+++ SUPPLIED RECORDS +++
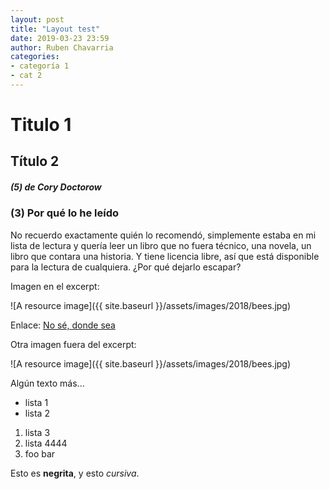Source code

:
 ```yaml
---
layout: post
title: "Layout test"
date: 2019-03-23 23:59
author: Ruben Chavarria
categories: 
- categoría 1
- cat 2
---
```


# Titulo 1

## Título 2

##### (5) de Cory Doctorow

### (3) Por qué lo he leído

No recuerdo exactamente quién lo recomendó, simplemente estaba en mi lista de
lectura y quería leer un libro que no fuera técnico, una novela, un libro que
contara una historia. Y tiene licencia libre, así que está disponible para la
lectura de cualquiera. ¿Por qué dejarlo escapar?

Imagen en el excerpt:

![A resource image]({{ site.baseurl }}/assets/images/2018/bees.jpg)

Enlace: [No sé, donde sea](http://google.es)

<!-- more -->

Otra imagen fuera del excerpt:

![A resource image]({{ site.baseurl }}/assets/images/2018/bees.jpg)

Algún texto más...

- lista 1
- lista 2

1. lista 3
2. lista 4444
3. foo bar

Esto es **negrita**, y esto *cursiva*.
+++
Everything from the line with "lectura y quería" through the last line of the entries is to be written out again, unchanged; nothing else belongs in the answer.

- ANSWER SECTION -
lectura y quería leer un libro que no fuera técnico, una novela, un libro que
contara una historia. Y tiene licencia libre, así que está disponible para la
lectura de cualquiera. ¿Por qué dejarlo escapar?

Imagen en el excerpt:

![A resource image]({{ site.baseurl }}/assets/images/2018/bees.jpg)

Enlace: [No sé, donde sea](http://google.es)

<!-- more -->

Otra imagen fuera del excerpt:

![A resource image]({{ site.baseurl }}/assets/images/2018/bees.jpg)

Algún texto más...

- lista 1
- lista 2

1. lista 3
2. lista 4444
3. foo bar

Esto es **negrita**, y esto *cursiva*.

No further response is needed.